On October 6th, we were not ready for a quick geulah. Perhaps we still aren’t. We speak endlessly about “the day after” in Gaza — but what about “the day after” for Am Yisrael? For our own moral renewal, our own unity? At times, our divisions seem so deep that only a miracle could heal them. But maybe that miracle has already begun — not just military ones, but spiritual ones: soldiers wrapping tefillin before battle, Israelis reciting Modeh Ani on the beach while doing yoga, families lighting Shabbat candles for the first time, strangers singing together “Hashem oheiv oti v’yihiyeh rak tov.”
These quiet moments — these glimpses of faith and unity — are signs of geulah too. They give me hope that our redemption is not only military but spiritual — not born of haste, but of patience, love, and the steady hand of Hashem.
And yet, our feelings of hope are mingled with deep sadness. The final living hostages have returned, and there is so much joy, but the pain of the families of those who were killed on October 7th, and of the hundreds of IDF soldiers who gave their lives in this two-year war, is immense. We pray that the return of the hostages and the defeat of Hamas bring them some measure of closure.
The Torah teaches us, in the eighth-to-last verse, “Vayamat sham Moshe eved Hashem” — “And Moshe, the servant of God, died there.” Moshe could not write the final verses of the Torah without tears. He brought the people to the threshold of the Promised Land but did not enter. The Talmud teaches that those last verses were written b’dema — in tears. Even the greatest leaders, even the most faithful servants, sometimes do not complete the work they begin.
And yet, we celebrate. Every Simchat Torah, we rejoice even as we read about Moshe’s tears.

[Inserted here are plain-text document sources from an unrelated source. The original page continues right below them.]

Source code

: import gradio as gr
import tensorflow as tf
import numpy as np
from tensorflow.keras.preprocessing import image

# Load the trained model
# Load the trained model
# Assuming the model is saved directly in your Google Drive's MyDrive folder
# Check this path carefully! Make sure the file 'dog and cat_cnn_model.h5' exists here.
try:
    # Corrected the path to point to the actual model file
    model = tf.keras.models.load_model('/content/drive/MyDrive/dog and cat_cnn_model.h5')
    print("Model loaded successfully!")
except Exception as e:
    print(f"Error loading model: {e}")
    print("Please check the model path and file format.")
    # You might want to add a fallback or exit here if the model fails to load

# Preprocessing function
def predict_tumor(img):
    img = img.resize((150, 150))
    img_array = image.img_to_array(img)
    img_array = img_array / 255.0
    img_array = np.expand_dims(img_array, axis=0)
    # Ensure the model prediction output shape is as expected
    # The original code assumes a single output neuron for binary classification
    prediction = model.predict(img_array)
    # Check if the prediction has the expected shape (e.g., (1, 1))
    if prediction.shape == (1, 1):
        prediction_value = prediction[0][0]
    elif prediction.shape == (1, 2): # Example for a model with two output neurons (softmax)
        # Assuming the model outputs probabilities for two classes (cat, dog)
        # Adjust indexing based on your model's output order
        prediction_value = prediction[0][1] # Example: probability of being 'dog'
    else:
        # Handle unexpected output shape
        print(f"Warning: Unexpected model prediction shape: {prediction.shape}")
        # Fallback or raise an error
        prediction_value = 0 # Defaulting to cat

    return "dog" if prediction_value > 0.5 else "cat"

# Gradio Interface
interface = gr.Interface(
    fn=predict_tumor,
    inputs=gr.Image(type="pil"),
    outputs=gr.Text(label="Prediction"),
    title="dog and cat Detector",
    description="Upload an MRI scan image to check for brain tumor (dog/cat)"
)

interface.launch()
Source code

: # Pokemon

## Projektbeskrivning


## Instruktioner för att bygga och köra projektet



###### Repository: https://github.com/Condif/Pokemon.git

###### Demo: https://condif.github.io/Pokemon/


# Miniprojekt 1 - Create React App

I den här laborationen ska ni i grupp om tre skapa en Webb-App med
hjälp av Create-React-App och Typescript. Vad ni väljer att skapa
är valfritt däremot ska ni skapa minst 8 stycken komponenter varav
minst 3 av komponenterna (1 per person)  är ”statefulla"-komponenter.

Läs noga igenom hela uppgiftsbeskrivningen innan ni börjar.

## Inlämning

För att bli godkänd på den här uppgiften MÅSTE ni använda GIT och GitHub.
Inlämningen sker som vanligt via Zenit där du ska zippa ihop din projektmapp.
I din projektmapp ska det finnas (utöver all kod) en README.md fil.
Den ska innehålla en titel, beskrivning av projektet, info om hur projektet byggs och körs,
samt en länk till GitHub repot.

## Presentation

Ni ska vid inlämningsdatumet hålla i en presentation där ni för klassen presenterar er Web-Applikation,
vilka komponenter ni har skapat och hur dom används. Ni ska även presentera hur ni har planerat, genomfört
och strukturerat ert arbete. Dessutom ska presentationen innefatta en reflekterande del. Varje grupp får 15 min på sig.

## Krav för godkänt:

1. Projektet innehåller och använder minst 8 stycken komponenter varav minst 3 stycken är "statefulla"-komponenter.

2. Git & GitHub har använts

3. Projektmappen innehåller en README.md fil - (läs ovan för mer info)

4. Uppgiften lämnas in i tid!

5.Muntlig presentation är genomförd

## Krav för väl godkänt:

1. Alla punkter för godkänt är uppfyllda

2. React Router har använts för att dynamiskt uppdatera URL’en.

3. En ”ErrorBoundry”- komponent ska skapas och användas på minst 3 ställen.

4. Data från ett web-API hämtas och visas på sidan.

Because we know the story continues. Moshe’s work lived on through the people he led. His tears watered the ground for the next generation’s triumph.
So too with our soldiers. They may not have seen the final victory, but their courage and sacrifice have shaped the unfolding miracle. Like Moshe, they gave everything, and their unfinished work is sacred.
And now, as we prepare for Yizkor, we carry their memory with us. Yizkor is an opportunity to remember — to hold close those who are no longer with us: our loved ones, the victims of October 7th, the soldiers who gave their lives in the war that followed.
May the memory of those we have lost be a blessing. May the generosity of our community bring comfort and strength. And may we, in this sacred pause of Shmini Atzeret, feel the presence of God — in the miracles of our time, in the unity we strive to build, and in the hope that continues to sustain Am Yisrael.